- _YOUR GOAL_: Produce a copy of every line in the records that holds the string "removed".

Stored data

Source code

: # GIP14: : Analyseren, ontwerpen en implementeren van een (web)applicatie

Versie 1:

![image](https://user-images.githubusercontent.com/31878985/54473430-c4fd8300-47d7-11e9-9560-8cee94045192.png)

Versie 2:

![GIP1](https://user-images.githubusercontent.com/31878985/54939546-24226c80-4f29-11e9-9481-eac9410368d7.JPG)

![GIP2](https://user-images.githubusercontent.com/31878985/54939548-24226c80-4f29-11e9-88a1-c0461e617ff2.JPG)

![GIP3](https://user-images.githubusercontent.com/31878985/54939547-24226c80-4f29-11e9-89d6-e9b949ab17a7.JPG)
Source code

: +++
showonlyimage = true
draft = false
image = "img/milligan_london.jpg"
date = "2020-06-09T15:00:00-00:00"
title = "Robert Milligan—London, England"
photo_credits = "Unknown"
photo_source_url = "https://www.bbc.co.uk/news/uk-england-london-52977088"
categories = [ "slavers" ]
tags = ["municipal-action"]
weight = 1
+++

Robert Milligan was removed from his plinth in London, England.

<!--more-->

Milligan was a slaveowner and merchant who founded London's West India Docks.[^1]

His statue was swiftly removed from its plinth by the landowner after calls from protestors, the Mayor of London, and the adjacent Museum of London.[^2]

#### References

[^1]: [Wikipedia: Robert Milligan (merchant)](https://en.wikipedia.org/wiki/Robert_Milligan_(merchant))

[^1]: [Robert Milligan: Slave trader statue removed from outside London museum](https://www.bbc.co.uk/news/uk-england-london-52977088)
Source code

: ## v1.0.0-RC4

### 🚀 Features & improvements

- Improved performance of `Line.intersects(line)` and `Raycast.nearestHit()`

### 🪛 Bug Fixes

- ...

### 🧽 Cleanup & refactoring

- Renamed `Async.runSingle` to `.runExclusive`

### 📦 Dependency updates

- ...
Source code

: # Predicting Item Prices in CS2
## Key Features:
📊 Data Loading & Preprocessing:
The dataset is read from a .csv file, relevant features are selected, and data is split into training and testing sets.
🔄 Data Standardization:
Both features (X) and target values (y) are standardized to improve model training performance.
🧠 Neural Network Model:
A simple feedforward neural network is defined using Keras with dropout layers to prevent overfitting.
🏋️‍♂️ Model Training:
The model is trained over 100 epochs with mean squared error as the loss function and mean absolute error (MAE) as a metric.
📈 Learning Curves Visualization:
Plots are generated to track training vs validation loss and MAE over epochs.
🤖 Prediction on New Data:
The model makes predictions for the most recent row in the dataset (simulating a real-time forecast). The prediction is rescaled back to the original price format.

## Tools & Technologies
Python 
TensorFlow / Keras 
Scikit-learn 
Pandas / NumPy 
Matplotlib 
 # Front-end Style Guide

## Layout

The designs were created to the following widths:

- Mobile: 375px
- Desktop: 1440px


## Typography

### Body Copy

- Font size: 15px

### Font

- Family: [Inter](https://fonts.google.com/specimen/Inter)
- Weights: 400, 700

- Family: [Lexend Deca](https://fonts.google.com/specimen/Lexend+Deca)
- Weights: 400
---
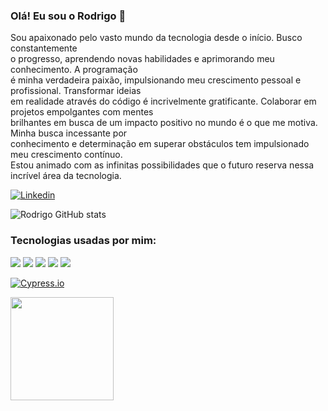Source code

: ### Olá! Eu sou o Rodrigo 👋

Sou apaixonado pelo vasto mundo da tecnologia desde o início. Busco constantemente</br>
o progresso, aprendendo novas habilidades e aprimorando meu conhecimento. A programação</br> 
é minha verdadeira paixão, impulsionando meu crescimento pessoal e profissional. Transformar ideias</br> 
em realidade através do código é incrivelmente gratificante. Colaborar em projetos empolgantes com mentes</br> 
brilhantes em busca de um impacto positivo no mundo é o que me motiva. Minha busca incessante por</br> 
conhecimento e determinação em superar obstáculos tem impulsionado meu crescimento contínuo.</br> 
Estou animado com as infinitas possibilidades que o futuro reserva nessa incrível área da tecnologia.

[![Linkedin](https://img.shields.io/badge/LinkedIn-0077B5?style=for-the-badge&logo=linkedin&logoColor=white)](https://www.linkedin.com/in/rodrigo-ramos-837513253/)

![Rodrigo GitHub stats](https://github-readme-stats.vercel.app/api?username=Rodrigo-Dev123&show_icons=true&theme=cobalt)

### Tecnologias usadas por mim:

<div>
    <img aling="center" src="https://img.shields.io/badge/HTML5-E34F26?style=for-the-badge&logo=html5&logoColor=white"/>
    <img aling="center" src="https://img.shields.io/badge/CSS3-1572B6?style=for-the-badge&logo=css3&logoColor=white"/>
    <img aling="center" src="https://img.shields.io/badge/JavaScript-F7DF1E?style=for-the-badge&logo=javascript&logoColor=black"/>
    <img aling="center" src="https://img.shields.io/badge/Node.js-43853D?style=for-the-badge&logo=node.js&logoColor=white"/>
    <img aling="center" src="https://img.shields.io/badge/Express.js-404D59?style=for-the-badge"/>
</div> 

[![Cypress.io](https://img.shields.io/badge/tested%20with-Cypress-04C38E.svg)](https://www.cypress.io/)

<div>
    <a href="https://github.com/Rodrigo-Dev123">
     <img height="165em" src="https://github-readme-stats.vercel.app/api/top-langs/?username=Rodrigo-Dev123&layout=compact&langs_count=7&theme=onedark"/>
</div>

- _ANSWER TO THE EXERCISE_:
Robert Milligan was removed from his plinth in London, England.
His statue was swiftly removed from its plinth by the landowner after calls from protestors, the Mayor of London, and the adjacent Museum of London.[^2]
[^1]: [Robert Milligan: Slave trader statue removed from outside London museum](https://www.bbc.co.uk/news/uk-england-london-52977088)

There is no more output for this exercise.